Buenos noches and good morning

Nun war es soweit. In der letzten Woche musste ich mich schließlich zum ersten Mal auf meiner Reise von einem Land verabschieden. Das Land in dem alles begann und das mich so herzlich aufgenommen hat. Guatemala ist bis obenhin voll mit Möglichkeiten und entspricht nicht im Geringsten der häufig vorherrschenden Meinung, die sich nicht selten in Form von Vorurteilen äußert – wie so oft im Leben. Es gibt so unglaublich viele Dinge zu sehen und zu erleben, dass vier Wochen dafür nicht ausgereicht haben. Von Vulkanen, über Sandstrände und Regenwälder bis hin zu alten Kolonialstädten und noch älteren Maya-Stätten. Alles kann absolut authentisch und hautnah erlebt werden. Und als wäre das noch nicht genug, trifft man freundliche und aufgeschlossene Menschen, die unheimlich viel geben obwohl sie wo wenig besitzen.
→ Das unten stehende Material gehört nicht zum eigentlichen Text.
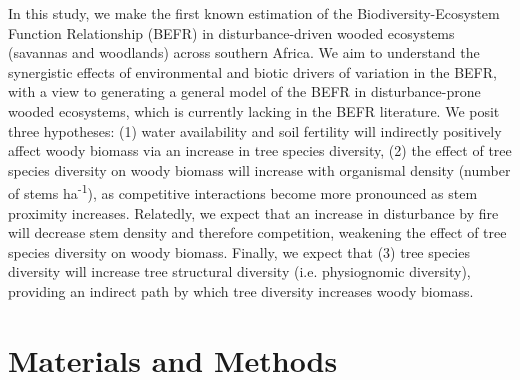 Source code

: \documentclass[11pt,a4paper]{article}
\begin{document}

In this study, we make the first known estimation of the Biodiversity-Ecosystem Function Relationship (BEFR) in disturbance-driven wooded ecosystems (savannas and woodlands) across southern Africa. We aim to understand the synergistic effects of environmental and biotic drivers of variation in the BEFR, with a view to generating a general model of the BEFR in disturbance-prone wooded ecosystems, which is currently lacking in the BEFR literature. We posit three hypotheses: (1) water availability and soil fertility will indirectly positively affect woody biomass via an increase in tree species diversity, (2) the effect of tree species diversity on woody biomass will increase with organismal density (number of stems ha\textsuperscript{-1}), as competitive interactions become more pronounced as stem proximity increases. Relatedly, we expect that an increase in disturbance by fire will decrease stem density and therefore competition, weakening the effect of tree species diversity on woody biomass. Finally, we expect that (3) tree species diversity will increase tree structural diversity (i.e. physiognomic diversity), providing an indirect path by which tree diversity increases woody biomass.

\section{Materials and Methods}
\end{document}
Guatemala, ich bin sicher du wirst mir fehlen - aber ebenso sicher, dass wir uns irgendwann wiedersehen werden.

Doch so sehr ich auch mitunter dazu neige in den Erinnerungen vergangener Tage zu schwelgen und mir manchmal nichts mehr wünsche, als dass ich sie noch ein einziges Mal verleben dürfte, geht es auf meiner Reise doch unaufhaltsam voran. Es ist Mittwochmorgen zehn vor neun und in Kürze bricht mein Shuttle Bus ins englischsprachige Belize auf. Ich verabschiede mich beim Frühstück von den Leuten, die ich einen Abend zuvor in meinem Hostel „Los Amigos“ in Flores kennengelernt habe. Ein Umstand meiner Reise an den ich mich anfangs erst noch gewöhnen musste. Die meisten Bekanntschaften gehen so schnell wie sie kamen. „Friends2Go“ - Freunde für unterwegs. Wie ein Kaffee der durchaus entscheidend dafür sein kann, wie der Tag beginnt, letztlich aber keinen Einfluss auf seinen Verlauf hat. Manchmal bleibt eine Handynummer oder E-Mailadresse aber ich bin mir nicht sicher, ob sie jemals Verwendung finden werden. Es ist wirklich nicht schwer mit neuen Leuten in Kontakt zu treten, manchmal fast unausweichlich. Dabei bin ich jedoch dankbar für die Unverbindlichkeit und die damit verbundene Unabhängigkeit, die mit diesen Begegnungen meist einhergehen. Keine Erwartungen und keinerlei Verpflichtungen, nur einen schönen Abend oder zwei, vielleicht eine gemeinsame Aktivität und manchmal auch nur ein Stück des Weges, den man zusammen bestreitet. Aber nichts desto trotz: manchmal bereue ich die Kurzlebigkeit dieser Begegnung auch und frage mich, ob sie wohl auch im „echten Leben“ Bestand gehabt hätten.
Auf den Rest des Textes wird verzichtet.